Members of the NPD and group act as the first port of call when offices require further knowledge, particularly about areas the MEP does not follow routinely. These CoPs help MEPs to cope with the work environment they face. MEPs focus on particular issues to achieve success and do not have the resources to follow every EP committee and initiative, and they therefore rely on trusted NPD and group colleagues. This coping strategy is explored further in Chapters 6-7 where the role of these structures is explored further.

5.6 Conclusion

This chapter has explored mundane activities and routines occurring backstage in the MEP office, a site of activity found through fieldwork to be central to individual MEPs’ daily endeavour here. I have argued that MEPs employ particular everyday strategies to cope with the particular work environment they face, to pursue their aims more successfully. By exploring banal backstage activities and routines, we gain a deeper understanding of MEP behaviour as a social practice and see MEPs as active agents rather than bearers of structures. This reveals the ways in which the office team organises and prepares their show - MEPs’ performances - to enable MEPs to give credible performances and persuade others to play the game successfully. Ethnography enabled me to explore what MEPs’ time in Brussels consists of and how they experience the EP as an institution and workplace and practice politics within it. Seeing that most MEPs (only) spend three days a week in Brussels/Strasbourg, return to their constituencies weekly, and the ways in which they

spend their time focused on issues, perhaps we should not be surprised that empirical investigations have not found the form of Europeanization anticipated in MEPs’ voting behaviour (see Scully:2005).

The following findings have been presented. Firstly, this workplace is characterised by constant movement, shortage of time, information overload, highly technical information, and bureaucracy, meaning organisational and expert knowledge are required to play the game. MEPs’ time and activities are organised strategically from the office to create order in this chaos. Their frontstage performances are scheduled and prepared so that they can give credible performances within the habitus.

Secondly, MEPs consciously and unconsciously develop particular strategies to cope with this work environment, including specialisation, re-contextualisation, and knowledge management. Many MEPs focus on and specialise in a narrow range of technical issues which usually relate to their committee(s). Specialisation is achieved by focusing their time and efforts on a few issues by attending and organising relevant meetings to acquire knowledge to pursue their agenda. MEPs re-contextualise these interests as they move between different CoPs, changing masks according to the audience to give credible performances in the pursuit of their interests. In this way, MEPs perform multiple roles often on a daily basis and negotiate the dual function. However specialist interests also facilitate reconciliation of roles and give meaning, purpose, and coherence to individual MEPs’ constant movement and activities.
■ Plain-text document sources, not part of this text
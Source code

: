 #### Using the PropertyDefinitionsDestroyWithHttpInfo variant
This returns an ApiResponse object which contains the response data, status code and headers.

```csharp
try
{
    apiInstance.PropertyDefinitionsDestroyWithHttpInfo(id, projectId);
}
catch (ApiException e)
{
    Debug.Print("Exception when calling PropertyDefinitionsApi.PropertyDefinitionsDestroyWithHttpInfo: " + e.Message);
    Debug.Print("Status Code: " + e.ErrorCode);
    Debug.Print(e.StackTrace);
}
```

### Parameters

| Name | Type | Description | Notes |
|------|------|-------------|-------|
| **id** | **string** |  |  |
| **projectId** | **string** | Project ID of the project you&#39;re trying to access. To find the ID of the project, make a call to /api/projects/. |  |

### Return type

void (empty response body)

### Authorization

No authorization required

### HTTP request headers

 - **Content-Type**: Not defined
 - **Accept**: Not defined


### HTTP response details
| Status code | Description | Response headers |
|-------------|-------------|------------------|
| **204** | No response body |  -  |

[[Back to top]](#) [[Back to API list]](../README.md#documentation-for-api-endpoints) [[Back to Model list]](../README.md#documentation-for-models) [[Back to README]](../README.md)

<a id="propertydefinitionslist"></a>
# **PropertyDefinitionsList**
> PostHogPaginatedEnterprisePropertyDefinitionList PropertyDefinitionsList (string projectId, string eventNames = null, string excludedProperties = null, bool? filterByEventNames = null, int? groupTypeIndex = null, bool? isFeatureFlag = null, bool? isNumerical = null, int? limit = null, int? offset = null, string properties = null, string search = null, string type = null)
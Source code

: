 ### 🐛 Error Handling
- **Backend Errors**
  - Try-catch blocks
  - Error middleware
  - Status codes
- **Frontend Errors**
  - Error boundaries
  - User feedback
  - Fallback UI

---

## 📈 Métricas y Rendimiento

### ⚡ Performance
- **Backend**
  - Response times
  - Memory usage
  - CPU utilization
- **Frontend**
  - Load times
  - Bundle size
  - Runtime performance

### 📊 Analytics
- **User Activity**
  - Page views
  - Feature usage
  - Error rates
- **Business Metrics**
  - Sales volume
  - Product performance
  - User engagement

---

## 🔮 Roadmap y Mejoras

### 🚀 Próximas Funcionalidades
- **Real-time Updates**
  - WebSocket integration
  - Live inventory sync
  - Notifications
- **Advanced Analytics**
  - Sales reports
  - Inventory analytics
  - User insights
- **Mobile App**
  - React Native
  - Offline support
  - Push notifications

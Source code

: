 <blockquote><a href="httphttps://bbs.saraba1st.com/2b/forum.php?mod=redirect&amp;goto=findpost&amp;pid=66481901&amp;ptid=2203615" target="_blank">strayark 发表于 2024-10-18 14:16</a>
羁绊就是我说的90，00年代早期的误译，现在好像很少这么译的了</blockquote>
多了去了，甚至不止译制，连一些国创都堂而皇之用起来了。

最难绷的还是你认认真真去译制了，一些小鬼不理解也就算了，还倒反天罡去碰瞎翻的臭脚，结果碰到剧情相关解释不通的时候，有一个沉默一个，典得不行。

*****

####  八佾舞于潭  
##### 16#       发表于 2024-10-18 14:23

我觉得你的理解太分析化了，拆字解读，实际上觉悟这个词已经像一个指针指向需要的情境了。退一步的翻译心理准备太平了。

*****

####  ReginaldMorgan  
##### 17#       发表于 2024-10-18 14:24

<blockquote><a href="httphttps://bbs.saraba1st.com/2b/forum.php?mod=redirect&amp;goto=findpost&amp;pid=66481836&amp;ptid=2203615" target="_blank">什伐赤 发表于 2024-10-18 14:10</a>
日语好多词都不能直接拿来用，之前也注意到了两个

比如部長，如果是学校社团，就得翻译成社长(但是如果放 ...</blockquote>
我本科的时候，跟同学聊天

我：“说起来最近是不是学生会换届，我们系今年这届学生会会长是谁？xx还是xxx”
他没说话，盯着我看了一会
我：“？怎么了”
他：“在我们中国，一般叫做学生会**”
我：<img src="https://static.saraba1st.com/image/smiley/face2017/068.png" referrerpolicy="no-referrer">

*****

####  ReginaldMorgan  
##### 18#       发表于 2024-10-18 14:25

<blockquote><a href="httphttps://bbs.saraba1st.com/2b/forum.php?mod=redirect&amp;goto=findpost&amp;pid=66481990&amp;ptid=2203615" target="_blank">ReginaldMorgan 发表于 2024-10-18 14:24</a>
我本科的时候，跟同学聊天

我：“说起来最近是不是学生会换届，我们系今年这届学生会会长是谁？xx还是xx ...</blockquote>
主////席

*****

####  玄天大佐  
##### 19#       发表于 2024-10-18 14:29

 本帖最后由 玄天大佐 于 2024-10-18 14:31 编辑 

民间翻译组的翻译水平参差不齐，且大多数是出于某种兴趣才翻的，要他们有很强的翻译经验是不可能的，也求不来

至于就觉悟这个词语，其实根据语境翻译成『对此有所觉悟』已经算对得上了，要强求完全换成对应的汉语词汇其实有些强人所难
Alternative strategies to policy specialisation within committees, particularly the acquisition of group leadership positions, are explored in Chapter 8. MEPs also accumulate knowledge by employing trusted assistants, weaving a network from which to acquire knowledge, and routinely exchanging knowledge with trusted NPD and group colleagues who act as their first port of call in their non-specialist areas. The roles the assistants, NPD, and group play in MEPs’ everyday practice of politics are explored further in the next two chapters.